**What is needed:** In the material below, find each line with the word "github" and list it.

----

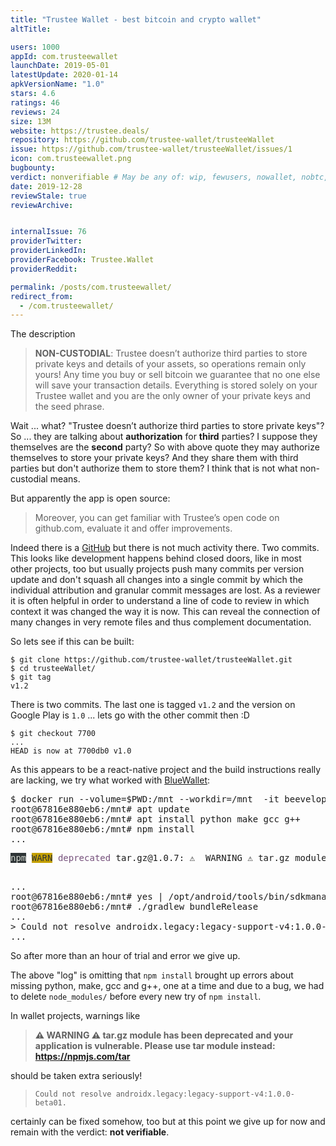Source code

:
```yaml
---
title: "Trustee Wallet - best bitcoin and crypto wallet"
altTitle: 

users: 1000
appId: com.trusteewallet
launchDate: 2019-05-01
latestUpdate: 2020-01-14
apkVersionName: "1.0"
stars: 4.6
ratings: 46
reviews: 24
size: 13M
website: https://trustee.deals/
repository: https://github.com/trustee-wallet/trusteeWallet
issue: https://github.com/trustee-wallet/trusteeWallet/issues/1
icon: com.trusteewallet.png
bugbounty: 
verdict: nonverifiable # May be any of: wip, fewusers, nowallet, nobtc, custodial, nosource, nonverifiable, verifiable, bounty
date: 2019-12-28
reviewStale: true
reviewArchive:


internalIssue: 76
providerTwitter: 
providerLinkedIn: 
providerFacebook: Trustee.Wallet
providerReddit: 

permalink: /posts/com.trusteewallet/
redirect_from:
  - /com.trusteewallet/
---
```



The description

> **NON-CUSTODIAL**: Trustee doesn’t authorize third parties to store private
  keys and details of your assets, so operations remain only yours!
  Any time you buy or sell bitcoin we guarantee that no one else will save your
  transaction details. Everything is stored solely on your Trustee wallet and
  you are the only owner of your private keys and the seed phrase.

Wait ... what? "Trustee doesn’t authorize third parties to store private keys"?
So ... they are talking about **authorization** for **third** parties? I suppose
they themselves are the **second** party? So with above quote they may authorize
themselves to store your private keys? And they share them with third parties
but don't authorize them to store them? I think that is not what non-custodial
means.

But apparently the app is open source:

> Moreover, you can get familiar with Trustee’s open code on github.com,
  evaluate it and offer improvements.

Indeed there is a [GitHub](https://github.com/trustee-wallet/trusteeWallet) but
there is not much activity there. Two commits. This looks like development
happens behind closed doors, like in most other projects, too but usually
projects push many commits per version update and don't squash all changes into
a single commit by which the individual attribution and granular commit messages
are lost. As a reviewer it is often helpful in order to understand a line of code
to review in which context it was changed the way it is now. This can reveal the
connection of many changes in very remote files and thus complement documentation.

So lets see if this can be built:

```
$ git clone https://github.com/trustee-wallet/trusteeWallet.git
$ cd trusteeWallet/
$ git tag
v1.2
```

There is two commits. The last one is tagged `v1.2` and the version on Google
Play is `1.0` ... lets go with the other commit then :D

```
$ git checkout 7700
...
HEAD is now at 7700db0 v1.0
```

As this appears to be a react-native project and the build instructions really
are lacking, we try what worked with [BlueWallet](/bluewallet/):

<div class="language-plaintext highlighter-rouge">
<div class="highlight">
<pre class="highlight">
$ docker run --volume=$PWD:/mnt --workdir=/mnt  -it beevelop/cordova bash
root@67816e880eb6:/mnt# apt update
root@67816e880eb6:/mnt# apt install python make gcc g++
root@67816e880eb6:/mnt# npm install
...
<pre><span style="background-color:#2E3436"><font color="#D3D7CF">npm</font></span> <span style="background-color:#C4A000"><font color="#2E3436">WARN</font></span> <font color="#75507B">deprecated</font> tar.gz@1.0.7: ⚠️  WARNING ⚠️ tar.gz module has been deprecated and your application is vulnerable. Please use tar module instead: https://npmjs.com/tar
</pre>
...
root@67816e880eb6:/mnt# yes | /opt/android/tools/bin/sdkmanager "build-tools;28.0.3"
root@67816e880eb6:/mnt# ./gradlew bundleRelease
...
> Could not resolve androidx.legacy:legacy-support-v4:1.0.0-beta01.
...
</pre>
</div>
</div>

So after more than an hour of trial and error we give up.

The above "log" is omitting that `npm install` brought up errors about missing 
python, make, gcc and g++, one at a time and due to a bug, we had to delete
`node_modules/` before every new try of `npm install`.

In wallet projects, warnings like

> **⚠️  WARNING ⚠️ tar.gz module has been
deprecated and your application is vulnerable. Please use tar module instead:
https://npmjs.com/tar**

should be taken extra seriously!

> `Could not resolve androidx.legacy:legacy-support-v4:1.0.0-beta01.`

certainly can be fixed somehow, too but at this point we give up for now and
remain with the verdict: **not verifiable**.
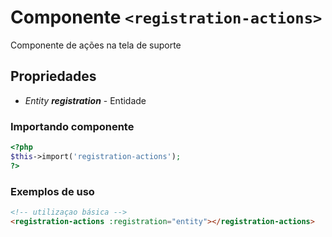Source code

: # Componente `<registration-actions>`
Componente de ações na tela de suporte
  
## Propriedades
- *Entity **registration*** - Entidade

### Importando componente
```PHP
<?php 
$this->import('registration-actions');
?>
```
### Exemplos de uso
```HTML
<!-- utilizaçao básica -->
<registration-actions :registration="entity"></registration-actions>

```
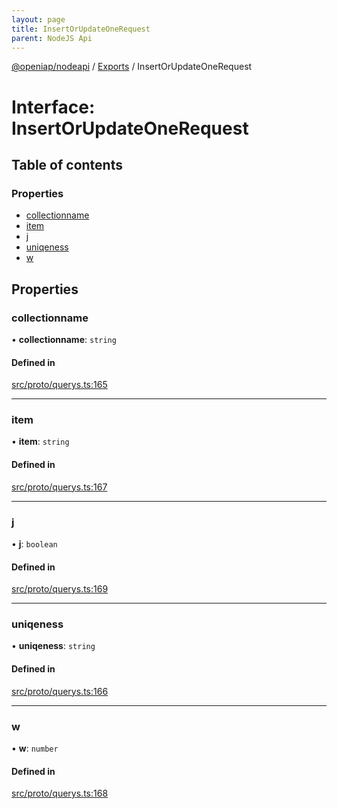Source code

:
 ```yaml
---
layout: page
title: InsertOrUpdateOneRequest
parent: NodeJS Api
---
```

[@openiap/nodeapi](../README.html#) / [Exports](../modules.html#) / InsertOrUpdateOneRequest

# Interface: InsertOrUpdateOneRequest

## Table of contents

### Properties

- [collectionname](InsertOrUpdateOneRequest.html##collectionname)
- [item](InsertOrUpdateOneRequest.html##item)
- [j](InsertOrUpdateOneRequest.html##j)
- [uniqeness](InsertOrUpdateOneRequest.html##uniqeness)
- [w](InsertOrUpdateOneRequest.html##w)

## Properties

### collectionname

• **collectionname**: `string`

#### Defined in

[src/proto/querys.ts:165](https://github.com/openiap/nodeapi/blob/a6b5438/src/proto/querys.ts#L165)

___

### item

• **item**: `string`

#### Defined in

[src/proto/querys.ts:167](https://github.com/openiap/nodeapi/blob/a6b5438/src/proto/querys.ts#L167)

___

### j

• **j**: `boolean`

#### Defined in

[src/proto/querys.ts:169](https://github.com/openiap/nodeapi/blob/a6b5438/src/proto/querys.ts#L169)

___

### uniqeness

• **uniqeness**: `string`

#### Defined in

[src/proto/querys.ts:166](https://github.com/openiap/nodeapi/blob/a6b5438/src/proto/querys.ts#L166)

___

### w

• **w**: `number`

#### Defined in

[src/proto/querys.ts:168](https://github.com/openiap/nodeapi/blob/a6b5438/src/proto/querys.ts#L168)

----

**Solution for this task:**
repository: https://github.com/trustee-wallet/trusteeWallet
issue: https://github.com/trustee-wallet/trusteeWallet/issues/1
> Moreover, you can get familiar with Trustee’s open code on github.com,
Indeed there is a [GitHub](https://github.com/trustee-wallet/trusteeWallet) but
$ git clone https://github.com/trustee-wallet/trusteeWallet.git
[src/proto/querys.ts:165](https://github.com/openiap/nodeapi/blob/a6b5438/src/proto/querys.ts#L165)
[src/proto/querys.ts:167](https://github.com/openiap/nodeapi/blob/a6b5438/src/proto/querys.ts#L167)
[src/proto/querys.ts:169](https://github.com/openiap/nodeapi/blob/a6b5438/src/proto/querys.ts#L169)
[src/proto/querys.ts:166](https://github.com/openiap/nodeapi/blob/a6b5438/src/proto/querys.ts#L166)
[src/proto/querys.ts:168](https://github.com/openiap/nodeapi/blob/a6b5438/src/proto/querys.ts#L168)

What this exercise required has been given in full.